Comparing sched-pipe performance on a guest VM:

# perf stat -r 5 --cpu 4,5 -e task-clock,cycles,instructions \
   -e sched:sched_wake_idle_without_ipi perf bench sched pipe -l 1000000 --cpu 4

# without polling in idle

 Performance counter stats for 'CPU(s) 4,5' (5 runs):

         25,229.57 msec task-clock                       #    2.000 CPUs utilized               ( +-  7.75% )
    45,821,250,284      cycles                           #    1.816 GHz                         ( +- 10.07% )
    26,557,496,665      instructions                     #    0.58  insn per cycle              ( +-  0.21% )
                 0      sched:sched_wake_idle_without_ipi #    0.000 /sec

            12.615 +- 0.977 seconds time elapsed  ( +-  7.75% )
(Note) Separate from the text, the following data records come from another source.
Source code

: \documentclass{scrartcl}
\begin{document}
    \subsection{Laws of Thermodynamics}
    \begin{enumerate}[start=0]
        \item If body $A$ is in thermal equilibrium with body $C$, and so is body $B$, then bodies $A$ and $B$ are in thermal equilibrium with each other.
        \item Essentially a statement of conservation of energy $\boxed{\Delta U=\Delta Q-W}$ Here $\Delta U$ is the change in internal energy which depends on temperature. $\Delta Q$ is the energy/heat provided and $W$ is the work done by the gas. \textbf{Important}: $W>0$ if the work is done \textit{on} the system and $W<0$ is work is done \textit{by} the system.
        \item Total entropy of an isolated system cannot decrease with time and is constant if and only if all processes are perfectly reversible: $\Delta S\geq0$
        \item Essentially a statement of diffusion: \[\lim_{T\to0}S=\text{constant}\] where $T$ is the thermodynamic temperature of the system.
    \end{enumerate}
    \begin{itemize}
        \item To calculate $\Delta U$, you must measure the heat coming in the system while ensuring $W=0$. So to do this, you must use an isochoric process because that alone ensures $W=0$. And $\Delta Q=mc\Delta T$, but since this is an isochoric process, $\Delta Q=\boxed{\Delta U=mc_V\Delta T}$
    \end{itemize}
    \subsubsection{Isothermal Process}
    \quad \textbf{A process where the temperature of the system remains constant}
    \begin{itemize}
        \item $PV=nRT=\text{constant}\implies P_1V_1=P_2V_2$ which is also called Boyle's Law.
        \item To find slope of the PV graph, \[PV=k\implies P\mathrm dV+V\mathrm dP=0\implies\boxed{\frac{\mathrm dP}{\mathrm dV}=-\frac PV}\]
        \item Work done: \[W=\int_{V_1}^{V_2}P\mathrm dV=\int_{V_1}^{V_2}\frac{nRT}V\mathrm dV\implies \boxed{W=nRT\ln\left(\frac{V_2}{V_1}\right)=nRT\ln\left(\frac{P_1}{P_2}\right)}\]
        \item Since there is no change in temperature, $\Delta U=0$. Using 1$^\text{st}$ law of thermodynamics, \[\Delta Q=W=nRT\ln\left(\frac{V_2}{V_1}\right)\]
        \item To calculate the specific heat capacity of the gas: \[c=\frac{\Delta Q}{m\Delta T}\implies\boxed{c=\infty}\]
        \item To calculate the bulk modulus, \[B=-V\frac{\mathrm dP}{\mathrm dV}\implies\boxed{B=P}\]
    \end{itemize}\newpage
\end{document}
# polling in idle (with haltpoll):

 Performance counter stats for 'CPU(s) 4,5' (5 runs):

         15,131.58 msec task-clock                       #    2.000 CPUs utilized               ( +- 10.00% )
    34,158,188,839      cycles                           #    2.257 GHz                         ( +-  6.91% )
    20,824,950,916      instructions                     #    0.61  insn per cycle              ( +-  0.09% )
         1,983,822      sched:sched_wake_idle_without_ipi #  131.105 K/sec                      ( +-  0.78% )

             7.566 +- 0.756 seconds time elapsed  ( +- 10.00% )

Comparing the two cases, there's a significant drop in both cycles and
instructions executed. And a signficant drop in the wakeup latency.

Tomohiro Misono and Haris Okanovic also report similar latency
improvements on Grace and Graviton systems (for v7) [1] [2].
Haris also tested a modified v9 on top of the split out barrier
primitives.

Lifeng also reports improved context switch latency on a bare-metal
machine with acpi-idle [3].


Series layout
==

 - patches 1-3,

    "cpuidle/poll_state: poll via smp_cond_load_relaxed_timewait()"
    "cpuidle: rename ARCH_HAS_CPU_RELAX to ARCH_HAS_OPTIMIZED_POLL"
    "Kconfig: move ARCH_HAS_OPTIMIZED_POLL to arch/Kconfig"

   switch poll_idle() to using the new barrier interface. Also, do some
   munging of related kconfig options.

 - patches 4-5,

    "arm64: define TIF_POLLING_NRFLAG"
    "arm64: add support for poll_idle()"

   add arm64 support for the polling flag and enable poll_idle()
   support.

 - patches 6, 7-11,

    "ACPI: processor_idle: Support polling state for LPI"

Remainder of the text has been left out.